The OBR’s forecast – which is just focused on the virus’ impact on the UK economy and public finances – is more severe.

It said a three-month lockdown followed by three months of partial restrictions would push up Britain’s borrowing bill to an estimated £273bn this financial year, or 14% of gross domestic product (GDP). This would represent the largest deficit as a share of GDP since World War II.

While borrowing is expected to jump, the OBR said the government’s unprecedented financial help for workers and businesses would help to limit any long-term damage.

“Once the crisis has passed and all the policy interventions have unwound, borrowing falls back relatively quickly to roughly the Budget forecast, but net debt would remain around £260 billion (10 per cent of GDP) higher by 2024-25. We indicate how the impact might vary if the restrictions were in place for longer or shorter periods – but there are huge uncertainties both around the impact on the economy and what that would mean for the public finances,” the OBR predicted.

It expects half of the sharp drop in economic growth in the second quarter to be reversed in the three months to September.

While the UK economy is expected to contract by 13% for the year as a whole, the UK is expected to get back to its pre-crisis growth trend by the end of 2020.

Prime Minister Boris Johnson PMQs by .
TAMING A CRISIS ORIGINATED IN CHINA- Prime Minister Boris Johnson during the Chinese New Year celebrations at No 10 Downing Street

The OBR expects a more lasting impact on unemployment, which is estimated to rise by 2.1million to 3.4 million by the end of June.

Under this scenario, unemployment would hit 10%, from its current 3.9% rate, before easing to around 7.3% at the end of the year.

The jobless rate is expected to remain elevated until 2023, when it is expected to drop back to 4%, in line with the OBR’s March forecast.

The OBR expects UK debt to remain elevated for years to come, with extra borrowing expected to push Britain’s debt share to above 100% of GDP this financial year. While this will drop sharply as the UK economy recovers, public debt is expected to remain at 84.9% of GDP in four years time, much higher than the 75.3% forecast in the March budget. However, the OBR said extra spending by the Treasury to support the economy was crucial to limit the economic damage.

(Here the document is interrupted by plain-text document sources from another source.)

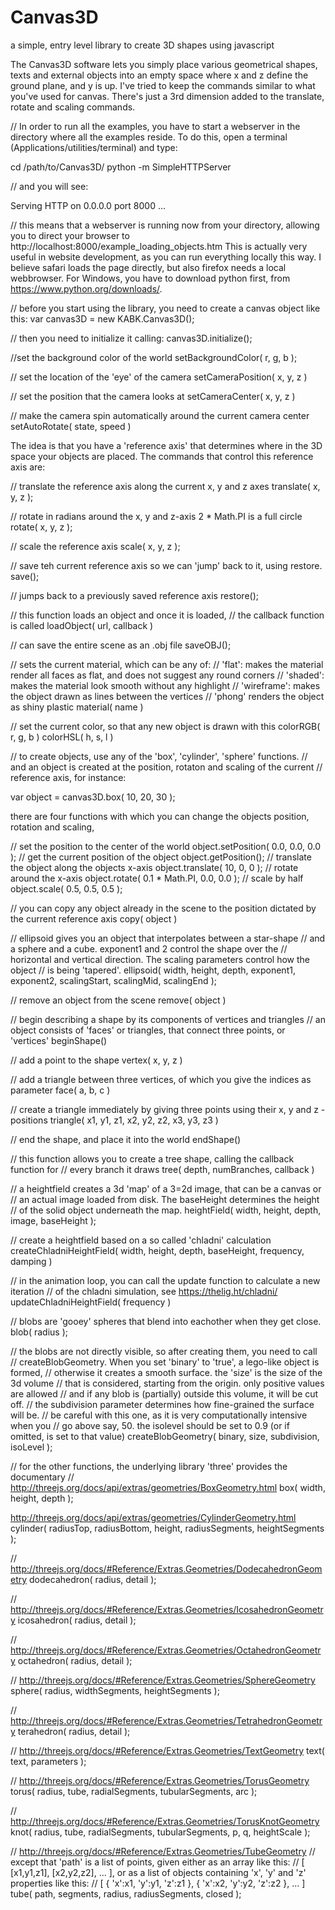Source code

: # Canvas3D
a simple, entry level library to create 3D shapes using javascript

The Canvas3D software lets you simply place various geometrical shapes, texts and external objects into an empty space where x and z define the ground plane, and y is up. I've tried to keep the commands similar to what you've used for canvas. There's just a 3rd dimension added to the translate, rotate and scaling commands. 

// In order to run all the examples, you have to start a webserver in the directory where all the examples reside. To do this, open a terminal (Applications/utilities/terminal) and type:

cd /path/to/Canvas3D/
python -m SimpleHTTPServer

// and you will see:

Serving HTTP on 0.0.0.0 port 8000 ...

// this means that a webserver is running now from your directory, allowing you to direct your browser to http://localhost:8000/example_loading_objects.htm This is actually very useful in website development, as you can run everything locally this way. I believe safari loads the page directly, but also firefox needs a local webbrowser. For Windows, you have to download python first, from https://www.python.org/downloads/.

// before you start using the library, you need to create a canvas object like this:
var canvas3D = new KABK.Canvas3D();

// then you need to initialize it calling:
canvas3D.initialize();

//set the background color of the world
setBackgroundColor( r, g, b );

// set the location of the 'eye' of the camera
setCameraPosition( x, y, z )

// set the position that the camera looks at
setCameraCenter( x, y, z )

// make the camera spin automatically around the current camera center
setAutoRotate( state, speed )




The idea is that you have a 'reference axis' that determines where in the 3D space your objects are placed.
The commands that control this reference axis are:

// translate the reference axis along the current x, y and z axes
translate( x, y, z );

// rotate in radians around the x, y and z-axis 2 * Math.PI is a full circle
rotate( x, y, z );

// scale the reference axis
scale( x, y, z );

// save teh current reference axis so we can 'jump' back to it, using restore.
save();

// jumps back to a previously saved reference axis
restore();

// this function loads an object and once it is loaded, 
// the callback function is called
loadObject( url, callback )

// can save the entire scene as an .obj file
saveOBJ();

// sets the current material, which can be any of:
// 'flat': makes the material render all faces as flat, and does not suggest any round corners
// 'shaded': makes the material look smooth without any highlight
// 'wireframe': makes the object drawn as lines between the vertices
// 'phong' renders the object as shiny plastic
material( name )

// set the current color, so that any new object is drawn with this
colorRGB( r, g, b )
colorHSL( h, s, l )

// to create objects, use any of the 'box', 'cylinder', 'sphere' functions.
// and an object is created at the position, rotaton and scaling of the current
// reference axis, for instance:

var object = canvas3D.box( 10, 20, 30 );

there are four functions with which you can change the objects position, rotation and scaling,

// set the position to the center of the world
object.setPosition( 0.0, 0.0, 0.0 );
// get the current position of the object
object.getPosition();
// translate the object along the objects x-axis
object.translate( 10, 0, 0 ); 
// rotate around the x-axis
object.rotate( 0.1 * Math.PI, 0.0, 0.0 );
// scale by half
object.scale( 0.5, 0.5, 0.5 );

// you can copy any object already in the scene to the position dictated by the current reference axis
copy( object )

// ellipsoid gives you an object that interpolates between a star-shape
// and a sphere and a cube. exponent1 and 2 control the shape over the
// horizontal and vertical direction. The scaling parameters control how the object
// is being 'tapered'.
ellipsoid( width, height, depth, exponent1, exponent2, scalingStart, scalingMid, scalingEnd );

// remove an object from the scene
remove( object )

// begin describing a shape by its components of vertices and triangles
// an object consists of 'faces' or triangles, that connect three points, or 'vertices'
beginShape()

// add a point to the shape
vertex( x, y, z )

// add a triangle between three vertices, of which you give the indices as parameter
face( a, b, c )

// create a triangle immediately by giving three points using their x, y and z - positions
triangle( x1, y1, z1, x2, y2, z2, x3, y3, z3  )

// end the shape, and place it into the world
endShape()

// this function allows you to create a tree shape, calling the callback function for
// every branch it draws
tree( depth, numBranches, callback )


// a heightfield creates a 3d 'map' of a 3=2d image, that can be a canvas or
// an actual image loaded from disk. The baseHeight determines the height
// of the solid object underneath the map.
heightField( width, height, depth, image, baseHeight );

// create a heightfield based on a so called 'chladni' calculation
createChladniHeightField( width, height, depth, baseHeight, frequency, damping )

// in the animation loop, you can call the update function to calculate a new iteration
// of the chladni simulation, see https://thelig.ht/chladni/
updateChladniHeightField( frequency )

// blobs are 'gooey' spheres that blend into eachother when they get close.
blob( radius );

// the blobs are not directly visible, so after creating them, you need to call
// createBlobGeometry. When you set 'binary' to 'true', a lego-like object is formed,
// otherwise it creates a smooth surface. the 'size' is the size of the 3d volume
// that is considered, starting from the origin. only positive values are allowed
// and if any blob is (partially) outside this volume, it will be cut off. 
// the subdivision parameter determines how fine-grained the surface will be.
// be careful with this one, as it is very computationally intensive when you 
// go above say, 50. the isolevel should be set to 0.9 (or if omitted, is set to that value)
createBlobGeometry( binary, size, subdivision, isoLevel );

// for the other functions, the underlying library 'three' provides the documentary
// http://threejs.org/docs/api/extras/geometries/BoxGeometry.html
box( width, height, depth );

http://threejs.org/docs/api/extras/geometries/CylinderGeometry.html
cylinder( radiusTop, radiusBottom, height, radiusSegments, heightSegments );

// http://threejs.org/docs/#Reference/Extras.Geometries/DodecahedronGeometry
dodecahedron( radius, detail );

// http://threejs.org/docs/#Reference/Extras.Geometries/IcosahedronGeometry
icosahedron( radius, detail );

// http://threejs.org/docs/#Reference/Extras.Geometries/OctahedronGeometry
octahedron( radius, detail );

// http://threejs.org/docs/#Reference/Extras.Geometries/SphereGeometry
sphere( radius, widthSegments, heightSegments );

// http://threejs.org/docs/#Reference/Extras.Geometries/TetrahedronGeometry
terahedron( radius, detail );

// http://threejs.org/docs/#Reference/Extras.Geometries/TextGeometry
text( text, parameters );

// http://threejs.org/docs/#Reference/Extras.Geometries/TorusGeometry
torus( radius, tube, radialSegments, tubularSegments, arc );

// http://threejs.org/docs/#Reference/Extras.Geometries/TorusKnotGeometry
knot( radius, tube, radialSegments, tubularSegments, p, q, heightScale );

// http://threejs.org/docs/#Reference/Extras.Geometries/TubeGeometry
// except that 'path' is a list of points, given either as an array like this:
// [ [x1,y1,z1], [x2,y2,z2], ... ], or as a list of objects containing 'x', 'y' and 'z' properties like this:
// [ { 'x':x1, 'y':y1, 'z':z1 }, { 'x':x2, 'y':y2, 'z':z2 }, ... ]
tube( path, segments, radius, radiusSegments, closed );

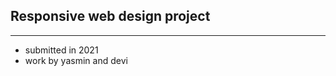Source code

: ## Responsive web design project 
----

- submitted in 2021
- work by yasmin and devi

[^1]: Template URL: https://bootstrapmade.com/bootstrap-3-one-page-template-free-shuffle/
[^1]: Author: BootstrapMade.com
[^1]: License: https://bootstrapmade.com/license/

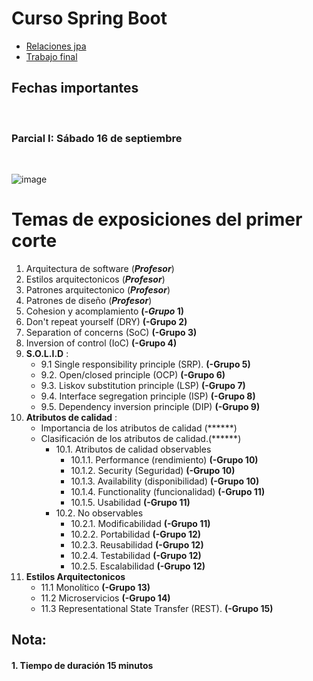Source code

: # Curso Spring  Boot 
  - [Relaciones jpa](https://www.adictosaltrabajo.com/2020/04/02/hibernate-onetoone-onetomany-manytoone-y-manytomany/)
  - [Trabajo final](https://github.com/crodrigr/webservice-uts-2023-02/blob/master/03_Corte_II/01_TrabajoFinal.md)


## Fechas importantes

<br>

### Parcial I: Sábado 16 de septiembre

<br>

![image](https://github.com/crodrigr/webservice-uts-2023-02/assets/31961588/8b843873-c9cf-4e47-977b-6f358d7ff7af)


# Temas de exposiciones del primer corte

1. Arquitectura de software (***Profesor***)
2. Estilos arquitectonicos (***Profesor***)
3. Patrones arquitectonico (***Profesor***)
4. Patrones de diseño (***Profesor***)
5. Cohesion y acomplamiento **(-*Grupo* 1)**
6. Don't repeat yourself (DRY) **(-Grupo 2)**
7. Separation of concerns (SoC) **(-Grupo 3)**
8. Inversion of control (IoC) **(-Grupo 4)**
9. **S.O.L.I.D** :
   - 9.1  Single responsibility principle (SRP). **(-Grupo 5)**
   - 9.2. Open/closed principle (OCP) **(-Grupo 6)**
   - 9.3. Liskov substitution principle (LSP) **(-Grupo 7)**
   - 9.4. Interface segregation principle (ISP) **(-Grupo 8)**
   - 9.5. Dependency inversion principle (DIP) **(-Grupo 9)**
10. **Atributos de calidad** :
    - Importancia de los atributos de calidad (******)
    - Clasificación de los atributos de calidad.(******)
      - 10.1. Atributos de calidad observables
           - 10.1.1. Performance (rendimiento) **(-Grupo 10)**
           - 10.1.2. Security (Seguridad) **(-Grupo 10)**
           - 10.1.3. Availability (disponibilidad)  **(-Grupo 10)**
           - 10.1.4. Functionality (funcionalidad)  **(-Grupo 11)**
           - 10.1.5. Usabilidad  **(-Grupo 11)**
      - 10.2. No observables 
           - 10.2.1. Modificabilidad  **(-Grupo 11)**
           - 10.2.2. Portabilidad  **(-Grupo 12)**
           - 10.2.3. Reusabilidad  **(-Grupo 12)**
           - 10.2.4. Testabilidad   **(-Grupo 12)**
           - 10.2.5. Escalabilidad   **(-Grupo 12)**
11. **Estilos Arquitectonicos**
     - 11.1 Monolítico **(-Grupo 13)**
     - 11.2 Microservicios **(-Grupo 14)**
     - 11.3 Representational State Transfer (REST). **(-Grupo 15)**
 
 ## Nota:
 #### 1. Tiempo de duración 15 minutos

 
 


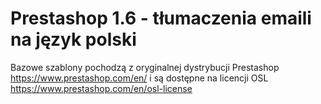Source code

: # Prestashop 1.6 - tłumaczenia emaili na język polski
Bazowe szablony pochodzą z oryginalnej dystrybucji Prestashop https://www.prestashop.com/en/ i są dostępne na licencji OSL https://www.prestashop.com/en/osl-license
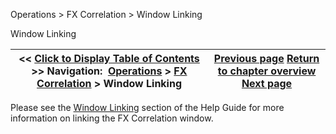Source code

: ﻿


Operations \> FX Correlation \> Window Linking






















Window Linking







| \<\< [Click to Display Table of Contents](window-linking-fx-correlation.md) \>\> **Navigation:**     [Operations](operations-1.md) \> [FX Correlation](fx-correlation-1.md) \> Window Linking | [Previous page](fx-correlation-properties-1.md) [Return to chapter overview](fx-correlation-1.md) [Next page](historical_data_manager-1.md) |
| --- | --- |











Please see the [Window Linking](linking_windows-1.md) section of the Help Guide for more information on linking the FX Correlation window.








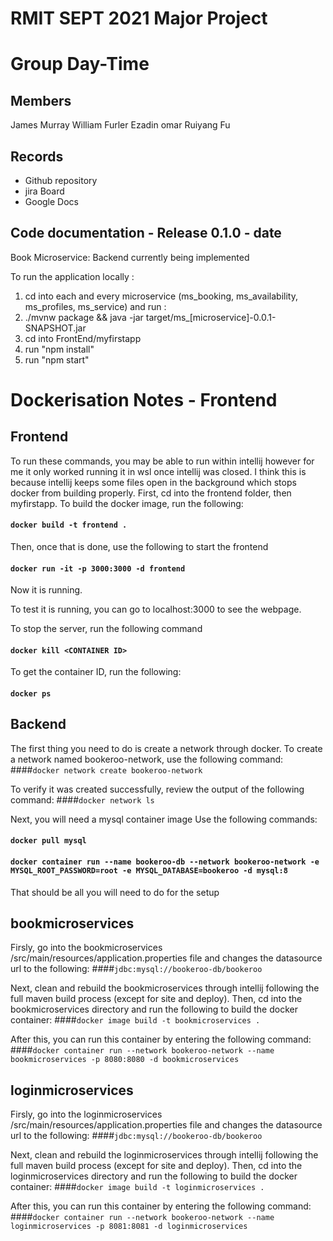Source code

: # RMIT SEPT 2021 Major Project

# Group Day-Time

## Members
James Murray
William Furler
Ezadin omar
Ruiyang Fu

## Records

* Github repository 
* jira Board 
* Google Docs 

	
## Code documentation - Release 0.1.0 - date
Book Microservice: Backend currently being implemented
  

To run the application locally : 
1) cd into each and every microservice (ms_booking, ms_availability, ms_profiles, ms_service) and run :
2) ./mvnw package && java -jar target/ms_[microservice]-0.0.1-SNAPSHOT.jar
3) cd into FrontEnd/myfirstapp
4) run "npm install"
5) run "npm start"

# Dockerisation Notes - Frontend

## Frontend
To run these commands, you may be able to run within intellij however for me it only worked running it in wsl once intellij was closed. I think this is because intellij keeps some files open in the background which stops docker from building properly.
First, cd into the frontend folder, then myfirstapp.
To build the docker image, run the following:
#### `docker build -t frontend .`

Then, once that is done, use the following to start the frontend
#### `docker run -it -p 3000:3000 -d frontend`

Now it is running.

To test it is running, you can go to localhost:3000 to see the webpage.

To stop the server, run the following command
#### `docker kill <CONTAINER ID>`

To get the container ID, run the following:
#### `docker ps`

## Backend
The first thing you need to do is create a network through docker. 
To create a network named bookeroo-network, use the following command:
####`docker network create bookeroo-network`

To verify it was created successfully, review the output of the following command:
####`docker network ls`

Next, you will need a mysql container image
Use the following commands:
#### `docker pull mysql`
#### `docker container run --name bookeroo-db --network bookeroo-network -e MYSQL_ROOT_PASSWORD=root -e MYSQL_DATABASE=bookeroo -d mysql:8`

That should be all you will need to do for the setup

## bookmicroservices
Firsly, go into the bookmicroservices /src/main/resources/application.properties file and changes the datasource url to the following: 
####`jdbc:mysql://bookeroo-db/bookeroo`

Next, clean and rebuild the bookmicroservices through intellij following the full maven build process (except for site and deploy).
Then, cd into the bookmicroservices directory and run the following to build the docker container:
####`docker image build -t bookmicroservices .`

After this, you can run this container by entering the following command:
####`docker container run --network bookeroo-network --name bookmicroservices -p 8080:8080 -d bookmicroservices`


## loginmicroservices
Firsly, go into the loginmicroservices /src/main/resources/application.properties file and changes the datasource url to the following:
####`jdbc:mysql://bookeroo-db/bookeroo`

Next, clean and rebuild the loginmicroservices through intellij following the full maven build process (except for site and deploy).
Then, cd into the loginmicroservices directory and run the following to build the docker container:
####`docker image build -t loginmicroservices .`

After this, you can run this container by entering the following command:
####`docker container run --network bookeroo-network --name loginmicroservices -p 8081:8081 -d loginmicroservices`

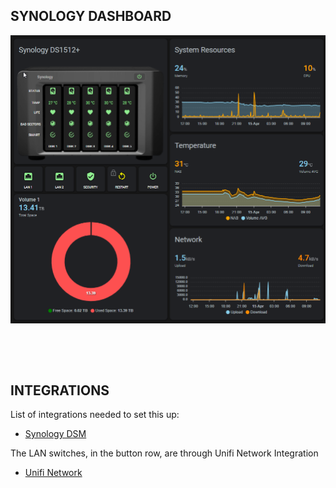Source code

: ## SYNOLOGY DASHBOARD



![Synology Overview](/dashboards/synology-dashboard/img/synology-dashboard.png)

&nbsp;

&nbsp;

## INTEGRATIONS

List of integrations needed to set this up:

* [Synology DSM](https://www.home-assistant.io/integrations/synology_dsm)

The LAN switches, in the button row, are through Unifi Network Integration

* [Unifi Network](https://www.home-assistant.io/integrations/unifi/)
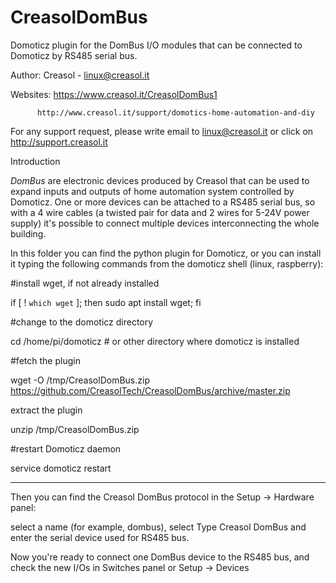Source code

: # CreasolDomBus
Domoticz plugin for the DomBus I/O modules that can be connected to Domoticz by RS485 serial bus.

Author: Creasol - linux@creasol.it 

Websites: https://www.creasol.it/CreasolDomBus1

          http://www.creasol.it/support/domotics-home-automation-and-diy

For any support request, please write email to linux@creasol.it or click on http://support.creasol.it


Introduction

*DomBus* are electronic devices produced by Creasol that can be used to expand inputs and outputs of home automation system controlled by Domoticz. 
One or more devices can be attached to a RS485 serial bus, so with a 4 wire cables (a twisted pair for data and 2 wires for 5-24V power supply) it's possible to connect multiple devices interconnecting the whole building.

In this folder you can find the python plugin for Domoticz, or you can install it typing the following commands from the domoticz shell (linux, raspberry):

#install wget, if not already installed

if [ ! `which wget` ]; then sudo apt install wget; fi

#change to the domoticz directory

cd /home/pi/domoticz # or other directory where domoticz is installed

#fetch the plugin

wget -O /tmp/CreasolDomBus.zip https://github.com/CreasolTech/CreasolDomBus/archive/master.zip

extract the plugin

unzip /tmp/CreasolDomBus.zip

#restart Domoticz daemon

service domoticz restart

---------

Then you can find the Creasol DomBus protocol in the Setup -> Hardware panel:

select a name (for example, dombus), select Type Creasol DomBus and enter the serial device used for RS485 bus.

Now you're ready to connect one DomBus device to the RS485 bus, and check the new I/Os in Switches panel or Setup -> Devices


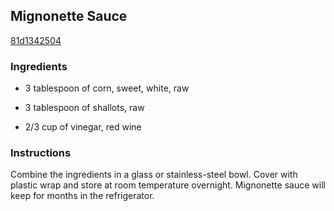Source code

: ## Mignonette Sauce

[81d1342504](http://www.foodnetwork.com/recipes/mignonette-sauce-recipe.html)

### Ingredients

 - 3 tablespoon of corn, sweet, white, raw

 - 3 tablespoon of shallots, raw

 - 2/3 cup of vinegar, red wine

### Instructions

Combine the ingredients in a glass or stainless-steel bowl. Cover with plastic wrap and store at room temperature overnight. Mignonette sauce will keep for months in the refrigerator.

“The government’s policy response will have substantial direct budgetary costs, but the measures should help limit the long-term damage to the economy and public finances – the costs of inaction would certainly have been higher.”

It added that while the lockdown was the main constraint on economic activity, relaxing these measures too soon would cause greater damage.

“The reason why most of the short-term economic impact comes from these measures is that they are successful in limiting the spread of the disease. If the measures were not stringent enough to control the disease, then the economic impact from illness would be that much greater.”